As part of the report, we obtained more than 7,000 disciplinary records from 12 school districts in eight states to determine what specific behavior led to these suspensions. The scope was wide, sometimes even within a single school district. Sometimes students were suspended for minor actions, such as being late to class. Others because they hit someone. Experts say it prevents school disciplinary decisions from being transparent to students and the public.
However, there were some common themes, such as yelling at colleagues, throwing objects in the classroom, or refusing to do work. We developed a list of 15 commonly recurring behaviors and hand-coded approximately 3,000 incidents to indicate whether they described that type of behavior. We used machine learning to analyze the rest.
Related: Young children misbehave. Some were suspended based on age.
In less than 15% of cases, students got in trouble for using profanity, talking back or yelling at staff. In at least 20% of cases, students refused direct commands, and 6% were punished for misuse of technology, such as using cell phones during class or using school computers inappropriately.
3. Inequalities can become more pronounced in these ambiguous categories.
We know from decades of research and federal data collection that black students are more likely to be suspended from school than their white peers. In many places this is especially true for categories such as disobedience.
In Indiana, for example, black students were suspended or expelled for protesting at an average rate four times higher than white students. In 2021-22, eight Black students per 100 students received this punishment, compared to just two white students. In all other categories the difference was three times higher.
Studies have shown that teachers sometimes react differently to the same behavior depending on a child's race. A 2015 study found that when teachers were presented with school records describing two instances of student misbehavior, teachers felt more troubled when they believed black students were repeatedly misbehaving than white students.

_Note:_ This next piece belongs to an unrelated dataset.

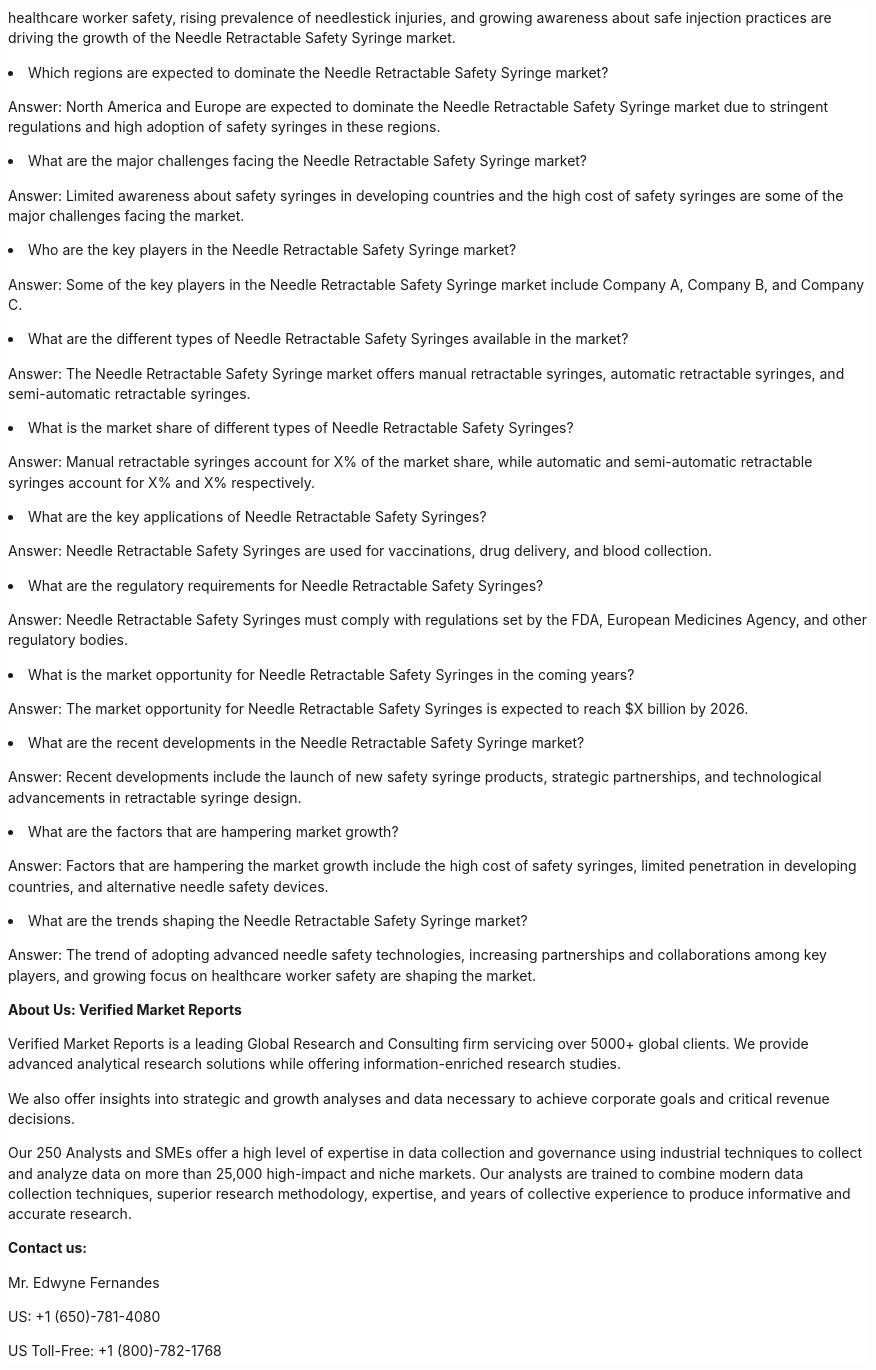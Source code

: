 healthcare worker safety, rising prevalence of needlestick injuries, and growing awareness about safe injection practices are driving the growth of the Needle Retractable Safety Syringe market.</p> <li>Which regions are expected to dominate the Needle Retractable Safety Syringe market?</li> <p>Answer: North America and Europe are expected to dominate the Needle Retractable Safety Syringe market due to stringent regulations and high adoption of safety syringes in these regions.</p> <li>What are the major challenges facing the Needle Retractable Safety Syringe market?</li> <p>Answer: Limited awareness about safety syringes in developing countries and the high cost of safety syringes are some of the major challenges facing the market.</p> <li>Who are the key players in the Needle Retractable Safety Syringe market?</li> <p>Answer: Some of the key players in the Needle Retractable Safety Syringe market include Company A, Company B, and Company C.</p> <li>What are the different types of Needle Retractable Safety Syringes available in the market?</li> <p>Answer: The Needle Retractable Safety Syringe market offers manual retractable syringes, automatic retractable syringes, and semi-automatic retractable syringes.</p> <li>What is the market share of different types of Needle Retractable Safety Syringes?</li> <p>Answer: Manual retractable syringes account for X% of the market share, while automatic and semi-automatic retractable syringes account for X% and X% respectively.</p> <li>What are the key applications of Needle Retractable Safety Syringes?</li> <p>Answer: Needle Retractable Safety Syringes are used for vaccinations, drug delivery, and blood collection.</p> <li>What are the regulatory requirements for Needle Retractable Safety Syringes?</li> <p>Answer: Needle Retractable Safety Syringes must comply with regulations set by the FDA, European Medicines Agency, and other regulatory bodies.</p> <li>What is the market opportunity for Needle Retractable Safety Syringes in the coming years?</li> <p>Answer: The market opportunity for Needle Retractable Safety Syringes is expected to reach $X billion by 2026.</p> <li>What are the recent developments in the Needle Retractable Safety Syringe market?</li> <p>Answer: Recent developments include the launch of new safety syringe products, strategic partnerships, and technological advancements in retractable syringe design.</p> <li>What are the factors that are hampering market growth?</li> <p>Answer: Factors that are hampering the market growth include the high cost of safety syringes, limited penetration in developing countries, and alternative needle safety devices.</p> <li>What are the trends shaping the Needle Retractable Safety Syringe market?</li> <p>Answer: The trend of adopting advanced needle safety technologies, increasing partnerships and collaborations among key players, and growing focus on healthcare worker safety are shaping the market.</p></ol></h3><p id="" class=""><strong>About Us: Verified Market Reports</strong></p><p id="" class="">Verified Market Reports is a leading Global Research and Consulting firm servicing over 5000+ global clients. We provide advanced analytical research solutions while offering information-enriched research studies.</p><p id="" class="">We also offer insights into strategic and growth analyses and data necessary to achieve corporate goals and critical revenue decisions.</p><p id="" class="">Our 250 Analysts and SMEs offer a high level of expertise in data collection and governance using industrial techniques to collect and analyze data on more than 25,000 high-impact and niche markets. Our analysts are trained to combine modern data collection techniques, superior research methodology, expertise, and years of collective experience to produce informative and accurate research.</p><p id="" class=""><strong>Contact us:</strong></p><p id="" class="">Mr. Edwyne Fernandes</p><p id="" class="">US: +1 (650)-781-4080</p><p id="" class="">US Toll-Free: +1 (800)-782-1768</p>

“They are more likely to be seen as ‘troublemakers’ when they misbehave in some way than their white peers,” said Jason Oconopua, a co-author of the study and an assistant professor at the University of California, Berkeley. Teachers typically make quick decisions when it comes to removing a child from the classroom, and bias tends to “rear its head” in those situations, he said.
Related: What happens when a suspension is suspended?
Similar gaps exist for students with disabilities. In every state for which we have demographic data, these students were more likely than their peers to be suspended for insubordination or disorderly conduct violations. In many states, these differences are larger than for other suspensions.
4. Suspension rates vary widely within states.
Further emphasizing how much discretion educators have in deciding whether to suspend a student, each school district reports significantly different suspension rates.
Take Georgia, for example, which allows students to be punished for disorderly conduct and “student incivility.” The McDuffie County school system, which has 3,300 students, cited these two reasons for suspension more than 1,250 times in 2021-22, according to state data. That's almost 40 times more per 100 students. Similar-sized Appling County issued few suspensions for disorderly conduct and student incivility, so the numbers were redacted to protect student privacy.
Editor's note: From the Hechinger Report Fazil Khan He had nearly completed data analysis and reporting on this project when he died in a fire in his apartment building. Read about: internship fund It was created to honor his legacy as a data reporter. USA TODAY Senior Data Editor Doug Caruso completed the data visualizations for this project, building on Khan's work.